Reports abound of 'Pakistani' support for the Taliban and other nasty actors in the Afghan war. An error, this, and neither a trivial nor unconsequential one.
Pakistan is a complicated place. The ISI (intelligence), the military, the civilian government, the legal system, the citizenry, oft compete rather than cooperate, and are hardly of one mind or one agenda. Pakistan has madrassas and Islamic fundamentalists. It also has a community of lawyers that put lives on the line in support of civil rights and civil law. Confusing one of these actors with the whole country the whole country is a capital mistake. It legitimizes the actors' role as patriotic defenders against the Great Satan, and robs of support, domestically and internationally, even denies the existence of, those we'd like to see in charge of the country. Not a good thing. A view of Pakistan as a monolith, rather than an uneasy mosaic, is wrong on the facts, contrary to American interests, and a self-fulfilling prophecy.

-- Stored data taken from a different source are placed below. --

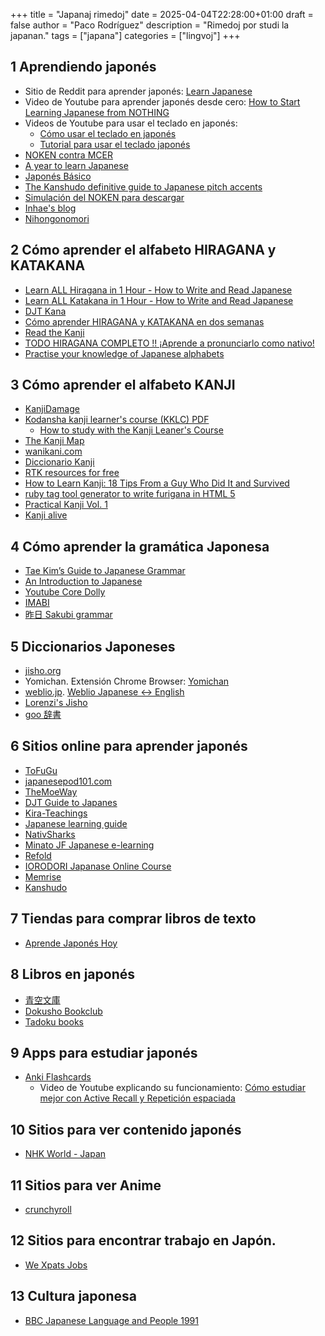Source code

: +++
title = "Japanaj rimedoj"
date = 2025-04-04T22:28:00+01:00
draft = false
author = "Paco Rodríguez"
description = "Rimedoj por studi la japanan."
tags = ["japana"]
categories = ["lingvoj"]
+++
## 1 Aprendiendo japonés

* Sitio de Reddit para aprender japonés: [Learn Japanese](https://www.reddit.com/r/LearnJapanese/) 
* Video de Youtube para aprender japonés desde cero: [How to Start Learning Japanese from NOTHING](https://www.youtube.com/watch?v=sISIVKJh_EA)
* Videos de Youtube para usar el teclado en japonés: 
    * [Cómo usar el teclado en japonés](https://www.youtube.com/watch?v=OIRwTnNsLLg)
    * [Tutorial para usar el teclado japonés](https://www.youtube.com/watch?v=M7JeWFi4NxY)
* [NOKEN contra MCER](https://dekobokobooks.com/2019/01/11/noken-contra-mcer/)
* [A year to learn Japanese](https://www.reddit.com/r/LearnJapanese/comments/fohull/a_year_to_learn_japanese_reflections_on_five/)
* [Japonés Básico](https://japonesbasico.com/)
* [The Kanshudo definitive guide to Japanese pitch accents](https://www.kanshudo.com/howto/pitch)
* [Simulación del NOKEN para descargar](https://www.mitoyocenter.com/aprende-japones/preparacion-noken/recursos-noken/)
* [Inhae's blog](https://notes.inhae.blog/)
* [Nihongonomori](https://nihongonomori.com/)

## 2 Cómo aprender el alfabeto HIRAGANA y KATAKANA

* [Learn ALL Hiragana in 1 Hour - How to Write and Read Japanese](https://www.youtube.com/watch?v=6p9Il_j0zjc&t=1474s)
* [Learn ALL Katakana in 1 Hour - How to Write and Read Japanese](https://www.youtube.com/watch?v=s6DKRgtVLGA)
* [DJT Kana](https://djtguide.neocities.org/kana/)
* [Cómo aprender HIRAGANA y KATAKANA en dos semanas](https://kira-teachings.com/courses/curso-de-hiragana-y-katakana-en-dos-semanas/)
* [Read the Kanji](ttps://www.readthekanji.com)
* [TODO HIRAGANA COMPLETO !! ¡Aprende a pronunciarlo como nativo!](https://www.youtube.com/watch?v=BhJSdwRFvLg)
* [Practise your knowledge of Japanese alphabets](https://www.gyford.com/japanese/)

## 3 Cómo aprender el alfabeto KANJI

* [KanjiDamage](https://www.kanjidamage.com/)
* [Kodansha kanji learner's course (KKLC) PDF](https://mega.nz/#!ncYFXTyJ!KXwmhJu4QogtPasf0wt_zxyGvIfnm4gXxKsmdIv51sQ)
    * [How to study with the Kanji Leaner's Course](https://keystojapanese.com/how-to-study/)
* [The Kanji Map](https://thekanjimap.com/)
* [wanikani.com](https://www.wanikani.com/)
* [Diccionario Kanji](https://japonesbasico.com/kanji/)
* [RTK resources for free](https://www.youtube.com/watch?v=LxGlMt9bRvo)
* [How to Learn Kanji: 18 Tips From a Guy Who Did It and Survived](https://www.fluentu.com/blog/japanese/how-to-learn-kanji/)
* [ruby tag tool generator to write furigana in HTML 5](https://www.kurumi.com/jp/rubytool.html)
* [Practical Kanji Vol. 1](https://2024.ask-books.com/jp/978-4-86639-569-2/)
* [Kanji alive](https://kanjialive.com/)

## 4 Cómo aprender la gramática Japonesa

* [Tae Kim’s Guide to Japanese Grammar](https://gohoneko.neocities.org/grammar/taekim)
* [An Introduction to Japanese](https://pomax.github.io/nrGrammar/)
* [Youtube Core Dolly](https://www.youtube.com/playlist?list=PLg9uYxuZf8x_A-vcqqyOFZu06WlhnypWj)
* [IMABI](https://djtguide.github.io/grammar/imabi.html)
* [昨日 Sakubi grammar](https://djtguide.github.io/learn/anon/sakubi.html)

## 5 Diccionarios Japoneses

* [jisho.org](https://jisho.org/)
* Yomichan. Extensión Chrome Browser: [Yomichan](https://www.tofugu.com/japanese-learning-resources-database/yomichan/)
* [weblio.jp](https://www.weblio.jp/). [Weblio Japanese ↔ English](https://ejje.weblio.jp/)
* [Lorenzi's Jisho](https://jisho.hlorenzi.com/)
* [goo 辞書](https://dictionary.goo.ne.jp/)

## 6 Sitios online para aprender japonés

* [ToFuGu](http://tofugu.com)
* [japanesepod101.com](https://www.japanesepod101.com/)
* [TheMoeWay](https://learnjapanese.moe/)
* [DJT Guide to Japanes](https://djtguide.neocities.org)
* [Kira-Teachings](https://kira-teachings.com/)
* [Japanese learning guide](https://donkuri.github.io/learn-japanese/guide/)
* [NativSharks](https://app.nativshark.com/)
* [Minato JF Japanese e-learning](https://minato-jf.jp/)
* [Refold](https://refold.la/es/)
* [IORODORI Japanase Online Course](https://www.irodori-online.jpf.go.jp/)
* [Memrise](https://app.memrise.com/)
* [Kanshudo](https://www.kanshudo.com/)

## 7 Tiendas para comprar libros de texto

* [Aprende Japonés Hoy](https://www.aprendejaponeshoy.com/es/)

## 8 Libros en japonés

* [青空文庫](https://www.aozora.gr.jp/)
* [Dokusho Bookclub](https://dokushoclub.com/)
* [Tadoku books](https://tadoku.org/japanese/en/)

## 9 Apps para estudiar japonés

* [Anki Flashcards](https://apps.ankiweb.net/)
    * Video de Youtube explicando su funcionamiento: [Cómo estudiar mejor con Active Recall y Repetición espaciada](https://www.youtube.com/watch?v=98pbPqlkBlc)

## 10 Sitios para ver contenido japonés

* [NHK World - Japan](https://www3.nhk.or.jp/nhkworld/es/)

## 11 Sitios para ver Anime

* [crunchyroll](https://www.crunchyroll.com/es-es)

## 12 Sitios para encontrar trabajo en Japón.

* [We Xpats Jobs](https://we-xpats.com/en/destination/as/jp/)

## 13 Cultura japonesa

* [BBC Japanese Language and People 1991](https://archive.org/details/BBCJapaneseLanguageAndPeopleEp00Of10PreliminaryProgram1991)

When he was campaigning, Obama said that were he convinced of the need, he'd send American troops on a mission into Pakistan without informing the Pakistani government, much less obtaining their permission. Americans, by and large, didn't notice. Pakistanis remember. (A friend who's been there often and has many friends there confirms that this is widespread, even amongst those with a charitable view of the West.)American national interests are enormously better served by a stable Pakistan than they would be by success in just about any unilateral action short of preventing a nuclear attack. Such an incursion would strengthen those opposed to American interests in the internal struggles of the country. The consequences would be anywhere from unpleasant to horrendous. The precedent of Nixon's 'secret' bombing of Cambodia comes to mind.
It's hard to think of a more consistently stupid, ignorant, counterproductive set of foreign policy choices we've made than with respect to Iran. We've oft viewed Iran, too, as far more monolithic than it is, as once we viewed the nominally unified Communist bloc. We'd better not make similar mistakes in Pakistan. I wish I were more sanguine about it. I'm not.